◆ **Directions for this task**
Only the lines containing the string "Discord" are needed; copy all of them from the listing.

--- START ---

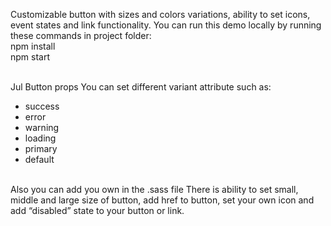 Customizable button with sizes and colors variations, ability to set icons, event states and link functionality. You can run this demo locally by running these commands in project folder:
  <br>npm install
  <br>npm start

<br>Jul Button props You can set different variant attribute such as:
<ul>
    <li>success</li>
    <li>error</li>
    <li>warning</li>
    <li>loading</li>
    <li>primary</li>
    <li>default</li>
</ul>
<br>Also you can add you own in the .sass file There is ability to set small, middle and large size of button, add href to button, set your own icon and add “disabled” state to your button or link.
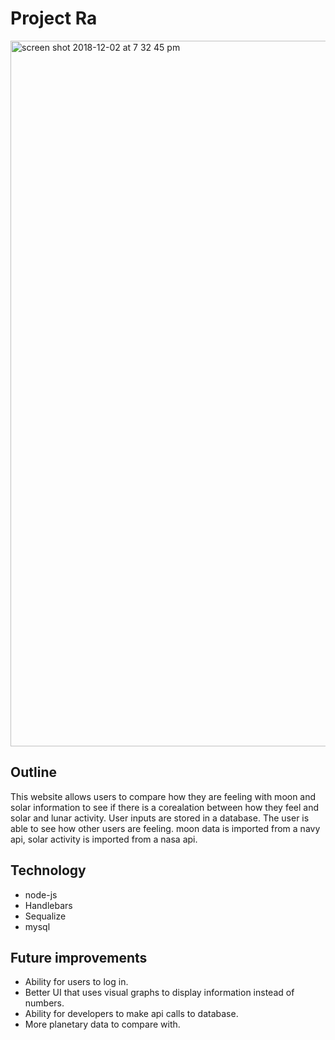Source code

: # Project Ra
<img width="1129" alt="screen shot 2018-12-02 at 7 32 45 pm" src="https://user-images.githubusercontent.com/39473837/49349740-47b76380-f669-11e8-9ede-ff48d7cd025b.png">   

## Outline

This website allows users to compare how they are feeling with moon and solar information to see if there is a corealation between how they feel and solar and lunar activity. User inputs are stored in a database. The user is able to see how other users are feeling. moon data is imported from a navy api, solar activity is imported from a nasa api. 

## Technology
* node-js
* Handlebars
* Sequalize
* mysql


## Future improvements

* Ability for users to log in.
* Better UI that uses visual graphs to display information instead of numbers.
* Ability for developers to make api calls to database.
* More planetary data to compare with.
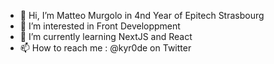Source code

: - 👋 Hi, I’m Matteo Murgolo in 4nd Year of Epitech Strasbourg
- 👀 I’m interested in Front Developpment
- 🌱 I’m currently learning NextJS and React
- 📫 How to reach me : @kyr0de on Twitter

<!---
matteomurgolo/matteomurgolo is a ✨ special ✨ repository because its `README.md` (this file) appears on your GitHub profile.
You can click the Preview link to take a look at your changes.
--->
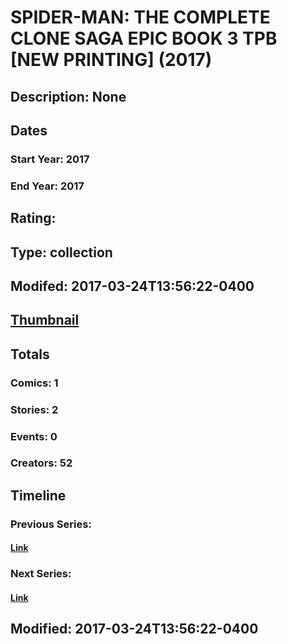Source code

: # SPIDER-MAN: THE COMPLETE CLONE SAGA EPIC BOOK 3 TPB [NEW PRINTING] (2017)
## Description: None
## Dates
### Start Year: 2017
### End Year: 2017
## Rating: 
## Type: collection
## Modifed: 2017-03-24T13:56:22-0400
## [Thumbnail](http://i.annihil.us/u/prod/marvel/i/mg/b/40/image_not_available.jpg)
## Totals
### Comics: 1
### Stories: 2
### Events: 0
### Creators: 52
## Timeline
### Previous Series: 
#### [Link]()
### Next Series: 
#### [Link]()
## Modified: 2017-03-24T13:56:22-0400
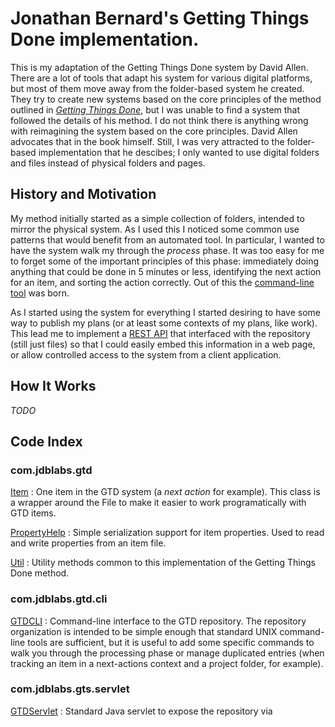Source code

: # Jonathan Bernard's Getting Things Done implementation.

This is my adaptation of the Getting Things Done system by David Allen. There
are a lot of tools that adapt his system for various digital platforms, but
most of them move away from the folder-based system he created. They try to
create new systems based on the core principles of the method outlined in
[*Getting Things Done*][book], but I was unable to find a system that followed
the details of his method. I do not think there is anything wrong with
reimagining the system based on the core principles. David Allen advocates that
in the book himself. Still, I was very attracted to the folder-based
implementation that he descibes; I only wanted to use digital folders and files
instead of physical folders and pages.

## History and Motivation

My method initially started as a simple collection of folders, intended to
mirror the physical system. As I used this I noticed some common use patterns
that would benefit from an automated tool. In particular, I wanted to have the
system walk my through the *process* phase.  It was too easy for me to forget
some of the important principles of this phase: immediately doing anything that
could be done in 5 minutes or less, identifying the next action for an item,
and sorting the action correctly.  Out of this the [command-line tool][cli] was
born.

As I started using the system for everything I started desiring to have some
way to publish my plans (or at least some contexts of my plans, like work).
This lead me to implement a [REST API][servlet] that interfaced with the
repository (still just files) so that I could easily embed this information
in a web page, or allow controlled access to the system from a client
application.

## How It Works

*TODO*

## Code Index

### com.jdblabs.gtd

[Item](jlp://gtd.jdb-labs.com/Item)
:   One item in the GTD system (a *next action* for example). This class is a
    wrapper around the File to make it easier to work programatically with GTD
    items.

[PropertyHelp](jlp://gtd.jdb-labs.com/PropertyHelp)
:   Simple serialization support for item properties. Used to read and write
    properties from an item file. 

[Util](jlp://gtd.jdb-labs.com/Util)
:   Utility methods common to this implementation of the Getting Things Done
    method.

### com.jdblabs.gtd.cli

[GTDCLI][cli]
:   Command-line interface to the GTD repository. The repository organization
    is intended to be simple enough that standard UNIX command-line tools are
    sufficient, but it is useful to add some specific commands to walk you
    through the processing phase or manage duplicated entries (when tracking an
    item in a next-actions context and a project folder, for example).

### com.jdblabs.gts.servlet

[GTDServlet][servlet]
:   Standard Java servlet to expose the repository via 

[book]: https://secure.davidco.com/store/catalog/GETTING-THINGS-DONE-PAPERBACK-p-16175.php
[cli]: jlp://gtd.jdb-labs.com/cli/GTDCLI
[servlet]: jlp://gtd.jdb-labs.com/servlet/GTDServlet
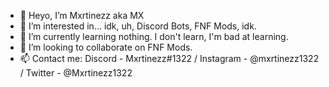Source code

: - 👋 Heyo, I’m Mxrtinezz aka MX
- 👀 I’m interested in... idk, uh, Discord Bots, FNF Mods, idk.
- 🌱 I’m currently learning nothing. I don't learn, I'm bad at learning.
- 💞️ I’m looking to collaborate on FNF Mods.
- 📫 Contact me: Discord - Mxrtinezz#1322 / Instagram - @mxrtinezz1322 / Twitter - @Mxrtinezz1322

<!---
Mxrtinezz1322/Mxrtinezz1322 is a ✨ special ✨ repository because its `README.md` (this file) appears on your GitHub profile.
You can click the Preview link to take a look at your changes.
--->
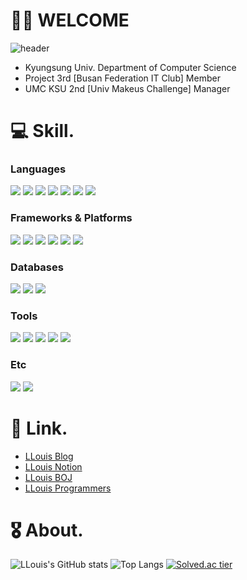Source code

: # 👨‍💻 WELCOME

![header](https://capsule-render.vercel.app/api?type=waving&color=0:7FFFD4,100:1B1D1F&height=200&section=header&text=Shinui%20Oh(LLouis)&fontSize=60&animation=twinkling)
- Kyungsung Univ. Department of Computer Science
- Project 3rd [Busan Federation IT Club] Member
- UMC KSU 2nd [Univ Makeus Challenge] Manager

# 💻 Skill.
### Languages
<img src="https://img.shields.io/badge/C-111324?style=flat&logo=C&logoColor=white"/> <img src="https://img.shields.io/badge/C++-00599C?style=flat&logo=C%2B%2B&logoColor=white"/> <img src="https://img.shields.io/badge/Python-3776AB?style=flat&logo=Python&logoColor=white"/> <img src="https://img.shields.io/badge/Java-007396?style=flat&logo=Java&logoColor=white"/> <img src="https://img.shields.io/badge/JavaScript-F7DF1E?style=flat&logo=JavaScript&logoColor=white"/> <img src="https://img.shields.io/badge/HTML5-E34F26?style=flat&logo=HTML5&logoColor=white"/> <img src="https://img.shields.io/badge/CSS3-1572B6?style=flat&logo=CSS3&logoColor=white"/>

### Frameworks & Platforms
<img src="https://img.shields.io/badge/Spring-6DB33F?style=flat&logo=Spring&logoColor=white"/> <img src="https://img.shields.io/badge/Spring Boot-6DB33F?style=flat&logo=Spring Boot&logoColor=white"/> <img src="https://img.shields.io/badge/Spring Security-6DB33F?style=flat&logo=Spring Security&logoColor=white"/> <img src="https://img.shields.io/badge/JUnit5-25A162?style=flat&logo=JUnit5&logoColor=white"/> <img src="https://img.shields.io/badge/Django-092E20?style=flat&logo=Django&logoColor=white"/> <img src="https://img.shields.io/badge/Node.js-339933?style=flat&logo=Node.js&logoColor=white"/>

### Databases
<img src="https://img.shields.io/badge/MySQL-4479A1?style=flat&logo=MySQL&logoColor=white"/> <img src="https://img.shields.io/badge/Oracle-F80000?style=flat&logo=Oracle&logoColor=white"/> <img src="https://img.shields.io/badge/MariaDB-003545?style=flat&logo=MariaDB&logoColor=white"/>

### Tools
<img src="https://img.shields.io/badge/IntelliJ IDEA-000000?style=flat&logo=IntelliJ IDEA&logoColor=white"/> <img src="https://img.shields.io/badge/Visual Studio Code-007ACC?style=flat&logo=Visual Studio Code&logoColor=white"/> <img src="https://img.shields.io/badge/Visual Studio-5C2D91?style=flat&logo=Visual Studio&logoColor=white"/> <img src="https://img.shields.io/badge/Eclipse IDE-2C2255?style=flat&logo=Eclipse IDE&logoColor=white"/> <img src="https://img.shields.io/badge/Git-F05032?style=flat&logo=Git&logoColor=white"/>

### Etc
<img src="https://img.shields.io/badge/Amazon AWS-232F3E?style=flat&logo=Amazon AWS&logoColor=white"/> <img src="https://img.shields.io/badge/Apache Tomcat-F8DC75?style=flat&logo=Apache Tomcat&logoColor=white"/>

# 🔗 Link.
- [LLouis Blog](https://blog.naver.com/llouis_0622)
- [LLouis Notion](https://www.notion.so/llouis/Shinui-Oh-Resume-c9cc3ee042c84dc69f3a034582f01632)
- [LLouis BOJ](https://www.acmicpc.net/user/louis0622)
- [LLouis Programmers](https://programmers.co.kr/pr/llouis)

# 🎖️ About.
![LLouis's GitHub stats](https://github-readme-stats.vercel.app/api?username=Shinui-Oh&show_icons=true&theme=radical) 
![Top Langs](https://github-readme-stats.vercel.app/api/top-langs/?username=Shinui-Oh&layout=compact&theme=tokyonight) 
[![Solved.ac tier](http://mazassumnida.wtf/api/v2/generate_badge?boj=louis0622)](https://solved.ac/louis0622)
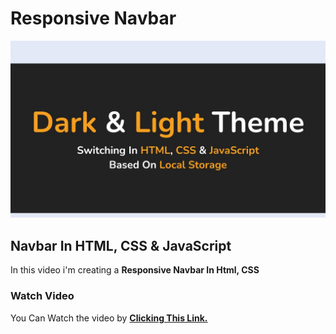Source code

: # Responsive Navbar
<div align="center">
  <img src="https://github.com/mohdalthafne/Dark-Light-Mode-Toggling-In-Html-CSS-JavaScript/blob/main/thumbnail.jpg">
</div>

## Navbar In HTML, CSS & JavaScript

In this video i'm creating a **Responsive Navbar In Html, CSS**

### Watch Video
You Can Watch the video by **<a href="https://youtu.be/2eRs1cKcozI?si=eQR7rZVAnE1G9Zi_">Clicking This Link.</a>**
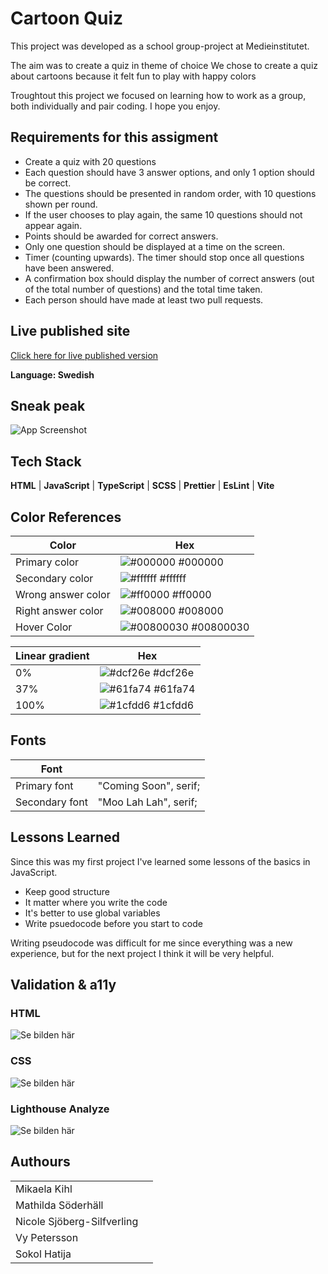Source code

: # Cartoon Quiz

This project was developed as a school group-project at Medieinstitutet. 

The aim was to create a quiz in theme of choice
We chose to create a quiz about cartoons because it felt fun to play with happy colors   

Troughtout this project we focused on learning how to work as a group, both individually and pair coding. I hope you enjoy. 

## Requirements for this assigment

* Create a quiz with 20 questions
* Each question should have 3 answer options, and only 1 option should be correct.
* The questions should be presented in random order, with 10 questions shown per round.
* If the user chooses to play again, the same 10 questions should not appear again.
* Points should be awarded for correct answers.
* Only one question should be displayed at a time on the screen.
* Timer (counting upwards). The timer should stop once all questions have been answered.
* A confirmation box should display the number of correct answers (out of the total number of questions) and the total time taken.
* Each person should have made at least two pull requests.


## Live published site

[Click here for live published version](https://medieinstitutet.github.io/fed24d-js-intro-inl-1-webshop-mikaelakihl/)

**Language: Swedish**


## Sneak peak

![App Screenshot](screenshots/grottfrid_canvas_shop_sneakpeak.png)


## Tech Stack

**HTML** | **JavaScript** | **TypeScript** | **SCSS** | **Prettier** | **EsLint** | **Vite**

## Color References

| Color             | Hex                                                                |
| ----------------- | ------------------------------------------------------------------ |
| Primary color | ![#000000](https://via.placeholder.com/10/000000?text=+) #000000 |
| Secondary color | ![#ffffff](https://via.placeholder.com/10/ffffff?text=+) #ffffff |
| Wrong answer color | ![#ff0000](https://via.placeholder.com/10/ff0000?text=+) #ff0000 |
| Right answer color | ![#008000](https://via.placeholder.com/10/008000?text=+) #008000 |
| Hover Color | ![#00800030](https://via.placeholder.com/10/00800030?text=+) #00800030 |

| Linear gradient            | Hex                                                                |
| ----------------- | ------------------------------------------------------------------ |
| 0% | ![#dcf26e](https://via.placeholder.com/10/dcf26e?text=+) #dcf26e |
| 37% | ![#61fa74](https://via.placeholder.com/10/61fa74?text=+) #61fa74 |
| 100% | ![#1cfdd6](https://via.placeholder.com/10/1cfdd6?text=+) #1cfdd6 |

## Fonts

| Font             |                                                                 |
| ----------------- | ------------------------------------------------------------------ |
| Primary font | "Coming Soon", serif;  |
| Secondary font | "Moo Lah Lah", serif; |

## Lessons Learned

Since this was my first project I've learned some lessons of the basics in JavaScript. 

* Keep good structure
* It matter where you write the code
* It's better to use global variables 
* Write psuedocode before you start to code

Writing pseudocode was difficult for me since everything was a new experience, but for the next project I think it will be very helpful.
## Validation & a11y

### HTML

![Se bilden här]()

### CSS 

![Se bilden här]()

### Lighthouse Analyze

![Se bilden här]()

## Authours

|             |                                                               |
| ----------------- | ------------------------------------------------------------------ |
| Mikaela Kihl |  |
| Mathilda Söderhäll | |
| Nicole Sjöberg-Silfverling | |
| Vy Petersson|  |
| Sokol Hatija|  |
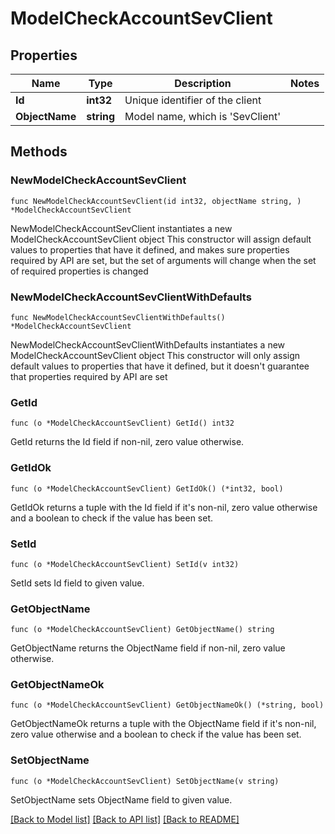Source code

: # ModelCheckAccountSevClient

## Properties

Name | Type | Description | Notes
------------ | ------------- | ------------- | -------------
**Id** | **int32** | Unique identifier of the client | 
**ObjectName** | **string** | Model name, which is &#39;SevClient&#39; | 

## Methods

### NewModelCheckAccountSevClient

`func NewModelCheckAccountSevClient(id int32, objectName string, ) *ModelCheckAccountSevClient`

NewModelCheckAccountSevClient instantiates a new ModelCheckAccountSevClient object
This constructor will assign default values to properties that have it defined,
and makes sure properties required by API are set, but the set of arguments
will change when the set of required properties is changed

### NewModelCheckAccountSevClientWithDefaults

`func NewModelCheckAccountSevClientWithDefaults() *ModelCheckAccountSevClient`

NewModelCheckAccountSevClientWithDefaults instantiates a new ModelCheckAccountSevClient object
This constructor will only assign default values to properties that have it defined,
but it doesn't guarantee that properties required by API are set

### GetId

`func (o *ModelCheckAccountSevClient) GetId() int32`

GetId returns the Id field if non-nil, zero value otherwise.

### GetIdOk

`func (o *ModelCheckAccountSevClient) GetIdOk() (*int32, bool)`

GetIdOk returns a tuple with the Id field if it's non-nil, zero value otherwise
and a boolean to check if the value has been set.

### SetId

`func (o *ModelCheckAccountSevClient) SetId(v int32)`

SetId sets Id field to given value.


### GetObjectName

`func (o *ModelCheckAccountSevClient) GetObjectName() string`

GetObjectName returns the ObjectName field if non-nil, zero value otherwise.

### GetObjectNameOk

`func (o *ModelCheckAccountSevClient) GetObjectNameOk() (*string, bool)`

GetObjectNameOk returns a tuple with the ObjectName field if it's non-nil, zero value otherwise
and a boolean to check if the value has been set.

### SetObjectName

`func (o *ModelCheckAccountSevClient) SetObjectName(v string)`

SetObjectName sets ObjectName field to given value.



[[Back to Model list]](../README.md#documentation-for-models) [[Back to API list]](../README.md#documentation-for-api-endpoints) [[Back to README]](../README.md)


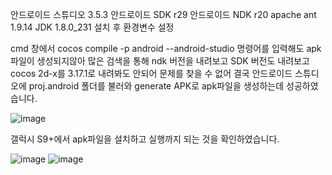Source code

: 안드로이드 스튜디오 3.5.3
안드로이드 SDK r29
안드로이드 NDK r20
apache ant 1.9.14
JDK 1.8.0_231 설치 후 환경변수 설정

cmd 창에서 cocos compile -p android --android-studio 명령어를 입력해도 apk파일이 생성되지않아
많은 검색을 통해 ndk 버전을 내려보고 SDK 버전도 내려보고 cocos 2d-x를 3.17.1로 내려봐도 안되어 문제를 찾을 수 없어
결국 안드로이드 스튜디오에 proj.android 폴더를 불러와 generate APK로 apk파일을 생성하는데 성공하였습니다.

![image](https://user-images.githubusercontent.com/48848466/71556507-e5ec4780-2a7c-11ea-8b43-f593bf095940.png)


갤럭시 S9+에서 apk파일을 설치하고 실행까지 되는 것을 확인하였습니다.

![image](https://user-images.githubusercontent.com/48848466/71556578-f94be280-2a7d-11ea-88f7-7b927875625c.png)
![image](https://user-images.githubusercontent.com/48848466/71556580-fbae3c80-2a7d-11ea-8886-00aa6a59e7de.png)
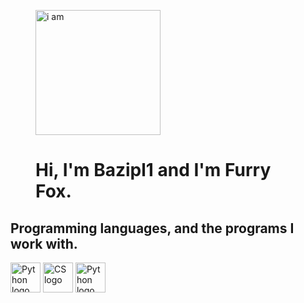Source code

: <figure>
  <img src="https://media.stickerswiki.app/foxflea/38698.512.webp" width="200" alt="i am">
  <figcaption><h1>Hi, I'm Bazipl1 and I'm Furry Fox.</h1></figcaption>
</figure>
<dev>
  <h2>Programming languages, and the programs I work with.</h2>
  <img src="https://s3.dualstack.us-east-2.amazonaws.com/pythondotorg-assets/media/community/logos/python-logo-only.png" height="48" alt="Python logo" />
  <img src="https://upload.wikimedia.org/wikipedia/commons/4/4f/Csharp_Logo.png" height="48" alt="CS logo" />
  <img src="https://s3.dualstack.us-east-2.amazonaws.com/pythondotorg-assets/media/community/logos/python-logo-only.png" height="48" alt="Python logo" />
</dev>


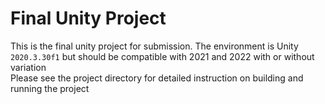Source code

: ﻿---
page_type: Project
name: Holoregi Project
description: HoloLens 2 Research Mode project showcasing RGBD access and visualization
languages:
- c#
products:
- windows-mixed-reality
- hololens
---

 # Final Unity Project
This is the final unity project for submission. The environment is Unity `2020.3.30f1` but should be compatible with 2021 and 2022 with or without variation<br>
Please see the project directory for detailed instruction on building and running the project
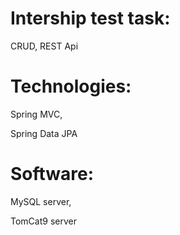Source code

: # Intership test task:

CRUD, REST Api

# Technologies:
Spring MVC,

Spring Data JPA

# Software:
MySQL server,

TomCat9 server
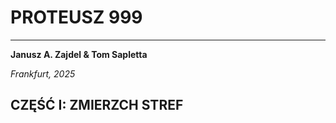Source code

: # PROTEUSZ 999
---

**Janusz A. Zajdel & Tom Sapletta**

*Frankfurt, 2025*


## CZĘŚĆ I: ZMIERZCH STREF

--- END ---

◆ **Result of this exercise**
- 👀 I’m interested in... idk, uh, Discord Bots, FNF Mods, idk.
- 📫 Contact me: Discord - Mxrtinezz#1322 / Instagram - @mxrtinezz1322 / Twitter - @Mxrtinezz1322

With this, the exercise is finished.